For over a year now, Deconstructing Dinner has been documenting the evolution of Canada’s first community supported agriculture (CSA) project for grain. Located in the West Kootenay region of British Columbia, the CSA has also been the catalyst for many more firsts, one of which was likely the first inland distribution of food by sailboat in the province’s history. In October 2008, a fleet of four sailboats transported 5,000lbs of the CSA grains from the Creston Valley to Nelson along Kootenay Lake. Upon completion of the journey, sailor Jay Blackmore went on a short mission to find other intrepid communities who were also transporting food using the power of the wind.

In no time, Blackmore came across Dave Reid and his Sail Transport Company (STC) based in Seattle. Only two months before the grains were transported in B.C., Reid had already embarked on a maiden voyage across the Puget Sound just two months earlier. His cargo, however, was organic vegetables!
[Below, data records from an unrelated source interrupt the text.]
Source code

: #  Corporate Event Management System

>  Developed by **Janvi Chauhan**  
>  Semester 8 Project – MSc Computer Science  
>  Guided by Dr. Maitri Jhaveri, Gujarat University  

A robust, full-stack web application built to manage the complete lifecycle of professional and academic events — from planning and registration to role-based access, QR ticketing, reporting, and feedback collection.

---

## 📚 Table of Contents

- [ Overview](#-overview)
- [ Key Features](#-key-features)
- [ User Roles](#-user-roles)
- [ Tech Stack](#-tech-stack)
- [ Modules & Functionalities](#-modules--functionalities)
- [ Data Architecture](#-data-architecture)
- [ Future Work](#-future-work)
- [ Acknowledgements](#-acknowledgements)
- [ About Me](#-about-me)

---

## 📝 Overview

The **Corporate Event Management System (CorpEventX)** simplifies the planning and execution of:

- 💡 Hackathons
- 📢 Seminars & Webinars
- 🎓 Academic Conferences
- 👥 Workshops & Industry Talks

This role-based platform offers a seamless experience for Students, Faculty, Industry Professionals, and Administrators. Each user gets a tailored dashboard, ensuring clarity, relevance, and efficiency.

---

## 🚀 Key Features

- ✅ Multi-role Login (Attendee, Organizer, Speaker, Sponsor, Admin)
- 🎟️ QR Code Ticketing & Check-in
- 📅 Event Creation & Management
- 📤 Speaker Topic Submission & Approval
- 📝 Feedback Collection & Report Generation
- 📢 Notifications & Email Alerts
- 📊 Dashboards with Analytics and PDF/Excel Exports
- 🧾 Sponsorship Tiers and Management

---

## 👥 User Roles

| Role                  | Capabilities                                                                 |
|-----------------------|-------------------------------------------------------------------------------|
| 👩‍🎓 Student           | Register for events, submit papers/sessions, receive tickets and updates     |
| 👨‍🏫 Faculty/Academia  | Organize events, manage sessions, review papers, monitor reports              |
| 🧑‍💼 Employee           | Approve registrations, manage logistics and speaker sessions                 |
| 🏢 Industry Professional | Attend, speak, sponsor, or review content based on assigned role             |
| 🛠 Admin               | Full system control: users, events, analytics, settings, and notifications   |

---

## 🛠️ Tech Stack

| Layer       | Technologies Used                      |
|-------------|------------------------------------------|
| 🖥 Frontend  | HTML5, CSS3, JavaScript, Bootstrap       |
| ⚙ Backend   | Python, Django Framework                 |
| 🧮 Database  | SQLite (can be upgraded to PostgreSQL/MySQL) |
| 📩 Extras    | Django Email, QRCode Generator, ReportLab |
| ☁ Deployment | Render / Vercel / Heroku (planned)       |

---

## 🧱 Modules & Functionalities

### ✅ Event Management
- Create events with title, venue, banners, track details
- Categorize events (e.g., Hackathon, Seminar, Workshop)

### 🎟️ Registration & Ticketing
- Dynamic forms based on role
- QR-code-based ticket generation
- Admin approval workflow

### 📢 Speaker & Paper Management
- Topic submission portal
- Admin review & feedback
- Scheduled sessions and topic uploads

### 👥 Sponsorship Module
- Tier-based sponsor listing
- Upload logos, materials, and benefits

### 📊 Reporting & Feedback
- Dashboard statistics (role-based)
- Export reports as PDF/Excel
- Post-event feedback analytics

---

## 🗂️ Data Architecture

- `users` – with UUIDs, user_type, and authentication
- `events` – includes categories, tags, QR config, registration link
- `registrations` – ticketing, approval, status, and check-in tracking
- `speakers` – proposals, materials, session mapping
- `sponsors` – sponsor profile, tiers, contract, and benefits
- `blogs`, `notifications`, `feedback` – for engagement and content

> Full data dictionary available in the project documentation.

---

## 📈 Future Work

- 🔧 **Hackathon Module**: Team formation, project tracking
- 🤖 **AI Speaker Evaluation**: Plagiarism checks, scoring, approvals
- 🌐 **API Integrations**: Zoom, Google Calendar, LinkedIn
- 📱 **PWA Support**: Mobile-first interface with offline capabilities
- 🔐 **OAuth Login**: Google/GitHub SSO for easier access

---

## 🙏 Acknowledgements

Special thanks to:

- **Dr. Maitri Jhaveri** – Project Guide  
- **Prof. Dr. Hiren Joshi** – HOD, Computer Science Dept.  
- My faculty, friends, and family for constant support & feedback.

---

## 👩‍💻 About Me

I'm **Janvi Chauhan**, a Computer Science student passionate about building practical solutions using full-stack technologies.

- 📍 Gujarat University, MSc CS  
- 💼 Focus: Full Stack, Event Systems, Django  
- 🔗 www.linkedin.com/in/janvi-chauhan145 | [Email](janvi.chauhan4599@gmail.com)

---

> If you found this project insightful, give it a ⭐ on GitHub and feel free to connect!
When Reid first began writing the business plan for STC, he was thinking about transporting people. Economically, it’s seemed to work out better. Psychologically and culturally, however, it was believed that people just aren’t ready to be transported by sail; a much longer travel time. Food, on the other hand, was seen as the next best thing. Food can be kept fresh on the open water and a zucchini is not capable of complaining that the trip is taking too long.

“Initially, I thought that if I can just go to a farm and get one bag of vegetables and sail it across Puget Sound and sell it, then we’ll learn something. So we went to a farm and we bought enough produce for twenty people and went back to Seattle and sold it all,” says Reid.

In its first year, STC moved produce between August 2008 and February 22, 2009 and transported honey year-round.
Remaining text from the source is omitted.